It is – by some margin – the biggest commercial facility arranged in the Middle East, and is significant not only for the depth of available liquidity demonstrated for a well-structured Qatari project, but also for the expansion of the pool. Among the 36 lenders are a number of financial institutions with little or no track record for structured lending in the region.

Indicative pricing on the 15-year facility is in line with expectations. The step-up structure is understood to start at 50 basis points (bp) during the four-year construction period – during which a sponsor’s guarantee is in place. Post-completion, it will step up from 95 bp to about 125 bp.

Specific bank roles on the transaction were to be announced in late August. General syndication is planned after loan signing

There is a strong possibility that the commercial debt package will be reduced prior to financial close, scheduled for November, with banks positions shrunk on a pro-rata basis. Bankers following the transaction say that Qatargas II is still looking to secure a substantial export credit tranche from the US’ Export-Import Bank and Italy’s Sace totalling about $1,000 million, and that this will trigger a scaling back of the commercial facility. The financing, which will cover the costs of the two-train plant at Ras Laffan, will also include an Islamic tranche, expected to be in the region of $500 million. Bank proposals for the tranche have recently been submitted.
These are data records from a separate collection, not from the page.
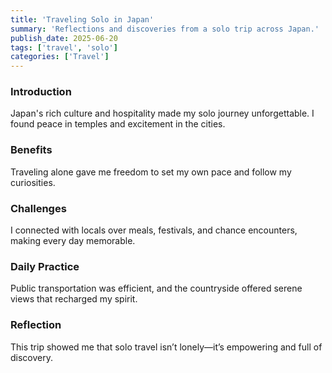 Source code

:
 ```yaml
---
title: 'Traveling Solo in Japan'
summary: 'Reflections and discoveries from a solo trip across Japan.'
publish_date: 2025-06-20
tags: ['travel', 'solo']
categories: ['Travel']
---
```


### Introduction

Japan's rich culture and hospitality made my solo journey unforgettable. I found peace in temples and excitement in the cities.

### Benefits

Traveling alone gave me freedom to set my own pace and follow my curiosities.

### Challenges

I connected with locals over meals, festivals, and chance encounters, making every day memorable.

### Daily Practice

Public transportation was efficient, and the countryside offered serene views that recharged my spirit.

### Reflection

This trip showed me that solo travel isn’t lonely—it’s empowering and full of discovery.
Qatargas II will finance separately its planned gas-receiving terminal at Milford Haven in Wales. A sterling-denominated bond of about $600 million is envisaged.

The integrated Qatargas II project involves the delivery of 15.8 million tonnes a year (t/y) of LNG into the UK, with the first deliveries due in late 2007. Qatargas II is a joint venture between Qatar Petroleum (QP)and the US’ ExxonMobil Corporation. Its financial adviser is Royal Bank of Scotland; the project legal counsel is White & Case.